Par ailleurs, et pour exploiter au mieux ce temps d’activité réduite, GemFair a organisé des programmes de formation sur mesure en s’appuyant sur sa plateforme numérique existante lui permettant d’atteindre même les personnes vivant dans les territoires difficilement joignables. Un accord avec le German Development Corporation (GIZ) et la Mano River Union (MRU – créé en 1973 pour à des fins de coopération et d’intégration régionale), GemFair a apporté aux 4 pays membres de cette Union (Serra Leone, Libéria, Guinée et Côte d’Ivoire) des compétences pour développer les bonnes pratiques dans les mines artisanales.
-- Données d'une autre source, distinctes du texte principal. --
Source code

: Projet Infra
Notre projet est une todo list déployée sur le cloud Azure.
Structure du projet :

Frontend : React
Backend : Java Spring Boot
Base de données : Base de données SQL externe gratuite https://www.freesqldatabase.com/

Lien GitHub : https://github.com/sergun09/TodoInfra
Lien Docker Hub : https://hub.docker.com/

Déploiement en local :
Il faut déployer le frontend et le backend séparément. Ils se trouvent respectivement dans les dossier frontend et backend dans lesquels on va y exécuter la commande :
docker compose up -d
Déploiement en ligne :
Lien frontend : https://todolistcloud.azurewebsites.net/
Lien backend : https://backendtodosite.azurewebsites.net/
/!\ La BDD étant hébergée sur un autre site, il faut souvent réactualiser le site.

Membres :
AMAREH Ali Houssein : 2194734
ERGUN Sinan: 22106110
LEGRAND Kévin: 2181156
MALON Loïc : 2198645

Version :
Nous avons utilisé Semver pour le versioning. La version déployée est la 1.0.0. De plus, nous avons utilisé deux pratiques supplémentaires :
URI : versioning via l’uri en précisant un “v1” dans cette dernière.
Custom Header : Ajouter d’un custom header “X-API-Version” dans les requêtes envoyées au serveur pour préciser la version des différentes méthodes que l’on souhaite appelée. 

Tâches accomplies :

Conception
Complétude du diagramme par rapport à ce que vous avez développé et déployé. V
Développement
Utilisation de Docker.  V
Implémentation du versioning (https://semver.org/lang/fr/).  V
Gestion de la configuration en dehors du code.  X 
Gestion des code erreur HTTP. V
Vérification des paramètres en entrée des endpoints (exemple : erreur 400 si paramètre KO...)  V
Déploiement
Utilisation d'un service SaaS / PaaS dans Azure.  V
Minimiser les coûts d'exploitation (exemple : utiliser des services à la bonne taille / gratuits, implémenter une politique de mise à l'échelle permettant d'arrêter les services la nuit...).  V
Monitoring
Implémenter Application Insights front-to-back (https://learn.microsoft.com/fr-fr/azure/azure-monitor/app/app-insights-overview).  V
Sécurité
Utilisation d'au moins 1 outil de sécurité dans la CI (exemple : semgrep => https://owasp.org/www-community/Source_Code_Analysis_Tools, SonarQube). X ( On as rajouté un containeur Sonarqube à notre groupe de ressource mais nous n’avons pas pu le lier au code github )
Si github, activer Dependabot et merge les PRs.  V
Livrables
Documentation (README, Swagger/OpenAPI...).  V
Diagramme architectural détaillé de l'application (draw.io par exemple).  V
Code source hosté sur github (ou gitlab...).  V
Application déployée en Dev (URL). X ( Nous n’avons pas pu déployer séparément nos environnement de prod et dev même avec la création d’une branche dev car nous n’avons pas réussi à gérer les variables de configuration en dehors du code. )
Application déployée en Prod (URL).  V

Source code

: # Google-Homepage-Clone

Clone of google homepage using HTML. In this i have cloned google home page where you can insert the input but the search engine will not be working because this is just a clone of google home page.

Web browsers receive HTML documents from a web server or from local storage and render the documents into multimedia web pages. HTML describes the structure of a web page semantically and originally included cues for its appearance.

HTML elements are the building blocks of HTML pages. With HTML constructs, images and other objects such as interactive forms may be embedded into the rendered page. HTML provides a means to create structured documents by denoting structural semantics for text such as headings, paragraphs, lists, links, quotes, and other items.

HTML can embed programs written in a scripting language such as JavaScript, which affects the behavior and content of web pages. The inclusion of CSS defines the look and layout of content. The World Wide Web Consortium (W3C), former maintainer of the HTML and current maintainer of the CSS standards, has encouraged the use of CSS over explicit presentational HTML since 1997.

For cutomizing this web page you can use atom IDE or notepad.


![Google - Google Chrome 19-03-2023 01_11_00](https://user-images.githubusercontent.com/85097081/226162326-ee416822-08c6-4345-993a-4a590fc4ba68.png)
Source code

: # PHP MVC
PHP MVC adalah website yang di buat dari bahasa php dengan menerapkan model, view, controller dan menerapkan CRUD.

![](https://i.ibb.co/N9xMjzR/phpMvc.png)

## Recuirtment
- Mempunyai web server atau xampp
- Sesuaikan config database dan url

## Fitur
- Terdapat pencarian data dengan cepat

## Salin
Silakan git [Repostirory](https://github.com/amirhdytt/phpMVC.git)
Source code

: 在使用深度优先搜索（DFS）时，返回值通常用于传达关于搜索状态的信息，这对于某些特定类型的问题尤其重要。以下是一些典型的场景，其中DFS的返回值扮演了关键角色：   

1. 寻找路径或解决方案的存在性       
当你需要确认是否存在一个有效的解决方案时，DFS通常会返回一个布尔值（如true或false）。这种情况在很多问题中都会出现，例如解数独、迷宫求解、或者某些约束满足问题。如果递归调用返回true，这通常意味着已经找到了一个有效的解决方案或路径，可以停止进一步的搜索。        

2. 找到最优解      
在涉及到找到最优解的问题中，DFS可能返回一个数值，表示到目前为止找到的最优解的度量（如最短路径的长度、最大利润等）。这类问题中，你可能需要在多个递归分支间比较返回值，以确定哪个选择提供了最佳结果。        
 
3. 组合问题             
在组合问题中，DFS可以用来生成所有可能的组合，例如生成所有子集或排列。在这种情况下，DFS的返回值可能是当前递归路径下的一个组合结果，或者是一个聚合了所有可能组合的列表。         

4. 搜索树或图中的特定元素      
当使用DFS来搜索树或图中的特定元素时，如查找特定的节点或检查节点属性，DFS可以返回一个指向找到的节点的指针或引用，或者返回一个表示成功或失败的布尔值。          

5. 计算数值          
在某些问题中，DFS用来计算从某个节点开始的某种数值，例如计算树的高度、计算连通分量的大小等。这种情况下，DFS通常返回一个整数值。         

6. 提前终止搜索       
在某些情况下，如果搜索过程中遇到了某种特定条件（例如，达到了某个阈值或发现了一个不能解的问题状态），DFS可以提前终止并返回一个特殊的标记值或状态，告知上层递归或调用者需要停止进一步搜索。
L’initiative de GemFair est un modèle qui s’inscrit dans la lignée de l’évolution des groupes miniers. Comme les grands groupes de luxe, ceux-ci portent une responsabilité du fait de leur poids dans l’économie des pays où ils se trouvent. Cette position dominante leur permet d’être force de proposition et de changer les paradigmes là où le progrès humain, social et environnemental prend le pas sur la seule recherche de profit.